Next, we wanted to assess the expression of CCL24 and its receptor CCR3 in skin biopsies of early diffuse SSc patients. Using immunofluorescence staining of skin sections, we demonstrated that the expression of both CCL24 and CCR3 is considerably upregulated in SSc compared with healthy control skin (figure 2A–D). Indeed, CCL24 and CCR3 expression were negligible in healthy skin (figure 2A,C). Conversely, in SSc skin, we observed significantly higher numbers of CCL24-positive mononuclear cells, captured in specific dermal locations (p<0.001 vs healthy skin, figure 2A,B). In particular, these cells, highly expressing CCL24, were identified during the process of extravasation and migration into dermal tissue, within the vessel lumen, passing between CD31-positive microvascular endothelial cells, as well as in the perivascular areas, where they were found to express CCL24 in a granular pattern (figure 2A). A strong CCR3 expression was detected in SSc dermal microvascular endothelial cells and spindle-shaped fibroblasts and epidermal keratinocytes (figure 2C). Densitometric analysis of immunofluorescence staining intensity confirmed that CCR3 expression was significantly increased in SSc skin biopsies with respect to controls (p<0.001, figure 2D). Furthermore, double immunofluorescence with the myofibroblast marker α-smooth muscle actin (α-SMA) revealed the presence of numerous profibrotic myofibroblasts strongly expressing CCR3 in SSc dermis (figure 2E). Taken together, these observations suggest that the CCL24/CCR3 axis may play a role in SSc pathophysiology.

Figure 2

Expression of CCL24 and CCR3 in systemic sclerosis (SSc) skin tissue. (A–D) Immunofluorescence analyses of CCL24 and CCR3 on skin sections from patients with early diffuse SSc (n=5) and healthy controls (HC; n=5). Representative images of skin sections double-immunostained for CCL24 (A) or CCR3 (C) (both green) and the pan-endothelial cell marker CD31/platelet-endothelial cell adhesion molecule (PECAM-1) (red) are shown. Nuclei were counterstained using 4′,6-diamidino-2-phenylindole (DAPI) (blue). Arrowheads indicate spindle-shaped dermal fibroblasts. Scale bar: 50 µm. (B) Quantitative analysis of CCL24-positive cells counted in 10 randomly chosen microscopic high-power fields (hpf; ×40 original magnification) of the dermis per sample (n=5 for both HC and SSc). (D) Densitometric analysis of CCR3 immunofluorescent staining intensity on digitised images of skin sections (n=5 for both HC and SSc) expressed as optical density in arbitrary units (au). Data are mean±SEM. Student’s t-test was used for statistical analyses. (E) Representative images of SSc skin sections double-immunostained for CCR3 (green) and α-SMA (red) and counterstained with DAPI (blue). Both single and overlay images are shown. Note the strong expression of CCR3 in numerous α-SMA-positive dermal myofibroblasts (arrowheads; shown at higher magnification in the insets). Scale bar: 50 µm. α-SMA, α-smooth muscle actin.

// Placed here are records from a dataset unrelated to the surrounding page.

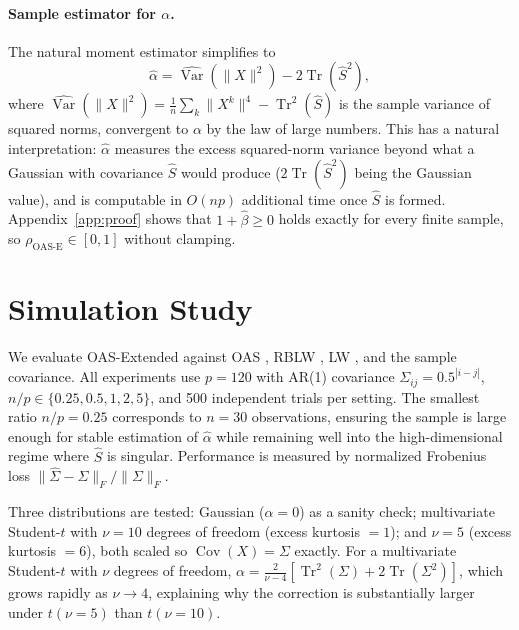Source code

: \documentclass[journal]{IEEEtran}
\begin{document}
\paragraph{Sample estimator for $\alpha$.}
The natural moment estimator simplifies to
\begin{equation}
\hat{\alpha} = \widehat{\operatorname{Var}}(\lVert X\rVert^2) - 2\operatorname{Tr}(\hat{S}^2),
\end{equation}
where
$\widehat{\operatorname{Var}}(\lVert X\rVert^2)
  = \frac{1}{n}\sum_k\lVert X^k\rVert^4 - \operatorname{Tr}^2(\hat{S})$
is the sample variance of squared norms, convergent to $\alpha$ by the law of large numbers.
This has a natural interpretation: $\hat{\alpha}$ measures the excess squared-norm variance
beyond what a Gaussian with covariance $\hat{S}$ would produce
($2\operatorname{Tr}(\hat{S}^2)$ being the Gaussian value), and is computable in $O(np)$
additional time once $\hat{S}$ is formed.
Appendix~\ref{app:proof} shows that $1+\hat{\beta}\geq0$ holds exactly for every finite
sample, so $\rho_{\text{OAS-E}}\in[0,1]$ without clamping.

\section{Simulation Study}\label{sec-simulation}

We evaluate OAS-Extended against OAS \cite{OAS}, RBLW \cite{OAS}, LW \cite{LW2004},
and the sample covariance.
All experiments use $p=120$ with AR(1) covariance $\Sigma_{ij}=0.5^{|i-j|}$,
$n/p\in\{0.25,0.5,1,2,5\}$, and 500 independent trials per setting.
The smallest ratio $n/p=0.25$ corresponds to $n=30$ observations, ensuring the
sample is large enough for stable estimation of $\hat{\alpha}$ while remaining well
into the high-dimensional regime where $\hat{S}$ is singular.
Performance is measured by normalized Frobenius loss
$\lVert\hat{\Sigma}-\Sigma\rVert_F/\lVert\Sigma\rVert_F$.

Three distributions are tested: Gaussian ($\alpha=0$) as a sanity check; multivariate
Student-$t$ with $\nu=10$ degrees of freedom (excess kurtosis $=1$); and $\nu=5$
(excess kurtosis $=6$), both scaled so $\operatorname{Cov}(X)=\Sigma$ exactly.
For a multivariate Student-$t$ with $\nu$ degrees of freedom,
$\alpha = \frac{2}{\nu-4}[\operatorname{Tr}^2(\Sigma)+2\operatorname{Tr}(\Sigma^2)]$,
which grows rapidly as $\nu\to4$, explaining why the correction is substantially larger
under $t(\nu\!=\!5)$ than $t(\nu\!=\!10)$.
\end{document}
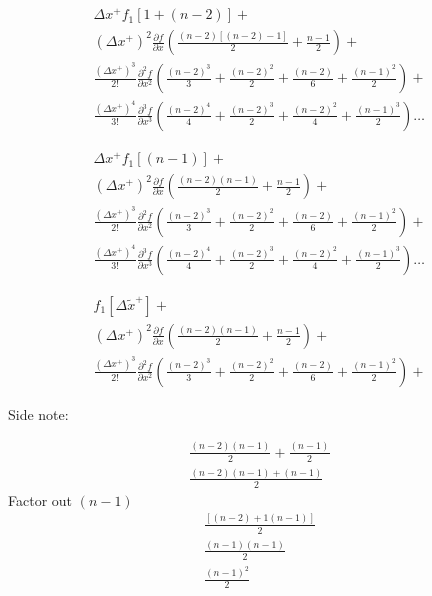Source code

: \documentclass[12pt]{article}
\begin{document}
\begin{align*}
    \Delta x^+ f_1\left[ 1 + (n - 2)  \right] + \\
    (\Delta x^+)^2 \frac{\partial f}{\partial x } \left(
    \frac{(n-2)[\left( n-2 \right)-1]}{2} + \frac{n-1}{2} \right) + \\
        \frac{(\Delta x^+)^3}{2!} \frac{\partial^2 f}{\partial x^2 } \left(
        \frac{(n-2)^3}{3} + \frac{(n-2)^2}{2} + \frac{(n-2)}{6} + \frac{(n-1)^2}{2} \right)  + \\
    \frac{(\Delta x^+)^4}{3!} \frac{\partial^3 f}{\partial x^3 } \left(
    \frac{(n-2)^4}{4} + \frac{(n-2)^3}{2} + \frac{(n-2)^2}{4} + \frac{(n-1)^3}{2} \right) \dots
\end{align*}

\begin{align*}
    \Delta x^+ f_1\left[ (n - 1)  \right] + \\
    (\Delta x^+)^2 \frac{\partial f}{\partial x } \left(
    \frac{(n-2)\left( n-1 \right)}{2} + \frac{n-1}{2} \right) + \\
        \frac{(\Delta x^+)^3}{2!} \frac{\partial^2 f}{\partial x^2 } \left(
        \frac{(n-2)^3}{3} + \frac{(n-2)^2}{2} + \frac{(n-2)}{6} + \frac{(n-1)^2}{2} \right)  + \\
    \frac{(\Delta x^+)^4}{3!} \frac{\partial^3 f}{\partial x^3 } \left(
    \frac{(n-2)^4}{4} + \frac{(n-2)^3}{2} + \frac{(n-2)^2}{4} + \frac{(n-1)^3}{2} \right) \dots
\end{align*}

\begin{align*}
     f_1\left[ \Delta \widetilde{x}^+  \right] + \\
    (\Delta x^+)^2 \frac{\partial f}{\partial x } \left(
    \frac{(n-2)\left( n-1 \right)}{2} + \frac{n-1}{2} \right) + \\
        \frac{(\Delta x^+)^3}{2!} \frac{\partial^2 f}{\partial x^2 } \left(
        \frac{(n-2)^3}{3} + \frac{(n-2)^2}{2} + \frac{(n-2)}{6} + \frac{(n-1)^2}{2} \right)  + 
\end{align*}

Side note: 

\begin{align*}
    \frac{(n - 2)(n-1)}{2} + \frac{(n-1)}{2}\\
    \frac{(n - 2)(n-1) + (n-1)}{2} 
\end{align*}
Factor out $(n-1)$
\begin{align*}
    \frac{\left[ \left( n - 2 \right) + 1 \left( n - 1 \right) \right]}{2} \\
    \frac{\left( n-1 \right)\left( n - 1 \right)}{2} \\
    \frac{\left( n - 1 \right)^2}{2}
\end{align*}
\end{document}
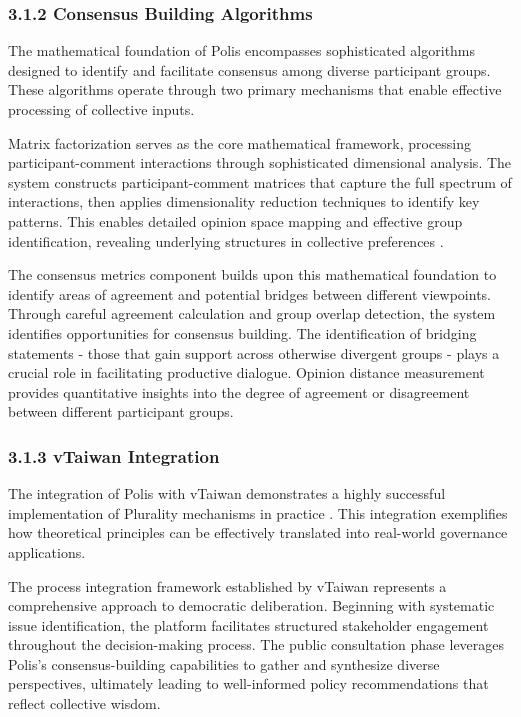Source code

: \hypertarget{consensus-building-algorithms}{%
\subsubsection{3.1.2 Consensus Building Algorithms}\label{consensus-building-algorithms}}

The mathematical foundation of Polis encompasses sophisticated algorithms designed to identify and facilitate consensus among diverse participant groups. These algorithms operate through two primary mechanisms that enable effective processing of collective inputs.

Matrix factorization serves as the core mathematical framework, processing participant-comment interactions through sophisticated dimensional analysis. The system constructs participant-comment matrices that capture the full spectrum of interactions, then applies dimensionality reduction techniques to identify key patterns. This enables detailed opinion space mapping and effective group identification, revealing underlying structures in collective preferences \citep{polis2024}.

The consensus metrics component builds upon this mathematical foundation to identify areas of agreement and potential bridges between different viewpoints. Through careful agreement calculation and group overlap detection, the system identifies opportunities for consensus building. The identification of bridging statements - those that gain support across otherwise divergent groups - plays a crucial role in facilitating productive dialogue. Opinion distance measurement provides quantitative insights into the degree of agreement or disagreement between different participant groups.

\hypertarget{vtaiwan-integration}{%
\subsubsection{3.1.3 vTaiwan Integration}\label{vtaiwan-integration}}

The integration of Polis with vTaiwan demonstrates a highly successful implementation of Plurality mechanisms in practice \citep{vtaiwan2023}. This integration exemplifies how theoretical principles can be effectively translated into real-world governance applications.

The process integration framework established by vTaiwan represents a comprehensive approach to democratic deliberation. Beginning with systematic issue identification, the platform facilitates structured stakeholder engagement throughout the decision-making process. The public consultation phase leverages Polis's consensus-building capabilities to gather and synthesize diverse perspectives, ultimately leading to well-informed policy recommendations that reflect collective wisdom.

CM-101 attenuates CCL24-induced migration of dermal fibroblasts

We, next, aimed to test the involvement of CCL24 in SSc pathogenesis and whether blocking CCL24 activity can halt the inflammatory and fibrotic processes leading to reduced tissue damage. For this purpose, we used CM-101, a mAb that targets CCL24, thus blocking its activity. We first evaluated the capacity of CM-101 to interfere with the migration and activation of dermal fibroblasts by using commercially available normal human dermal fibroblasts (NHDF cells). CCL24 induced 3.2 fold increase of NHDF chemotaxis (p<0.05). Preincubation of CM-101 with CCL24 led to a significant, dose-dependent, reduction of migration index to 1.2, 1.4 and 2.4 when 100, 50 and 10 nM CM-101 was added (p<0.01, p<0.01 and p<0.05, respectively), respectively (figure 3A).

Figure 3

CM-101 attenuates fibroblast and endothelial cell activation and inhibits fibroblast migration and transition to myofibroblasts. (A) CM-101 attenuates normal human dermal fibroblast (NHDF) migration towards CCL24. Migration experiments were performed using a traswell assay. In some experimental conditions, CCL24 was pretreated with CM-101 as indicated. Data are expressed as % migrating cells per high power field. Bars represent the mean±SD level of migration using migration index from three independent experiments. *P<0.05 and **p<0.01. n.s., not significant. (B) Representative FACS (Flow cytometry) plots demonstrating α-SMA expression in NHDF cells incubated with systemic sclerosis (SSc or scleroderma) serum with or without CM-101 (10 or 5 µg/mL). Similar results were obtained with five different serum samples. Graph represents mean of average α-SMA expression in NHDF cells treated with five SSc serum samples. The results were calculated for each individual serum sample, comparing α-SMA expression prior to and following CM-101 treatment (*p<0.05, **p<0.01 for 5 µg/mL and 10 µg/mL CM-101, respectively). Basal α-SMA expression in serum-free treated cells yielded low detection levels (4.6%±1.2%, data not shown). (C) NHDF cell activation following treatment with SSc serum, with or without preincubation with CM-101, was assessed by fluorescent calcium release (Fluo-4). (D) Activation of HUVEC endothelial cells following treatment with SSc sera from two donors (D1 and D2) was assessed by vascular cell adhesion molecule 1 (VCAM-1) expression. Activation levels were tested with or without preincubation of patient sera with CM-101 (50 or 10 µg/mL). Results are shown as mean±SEM. *P<0.05 and **p<0.01 (Student’s t-test). α-SMA, α-smooth muscle actin; IgG, control commercial human immunoglobulin G.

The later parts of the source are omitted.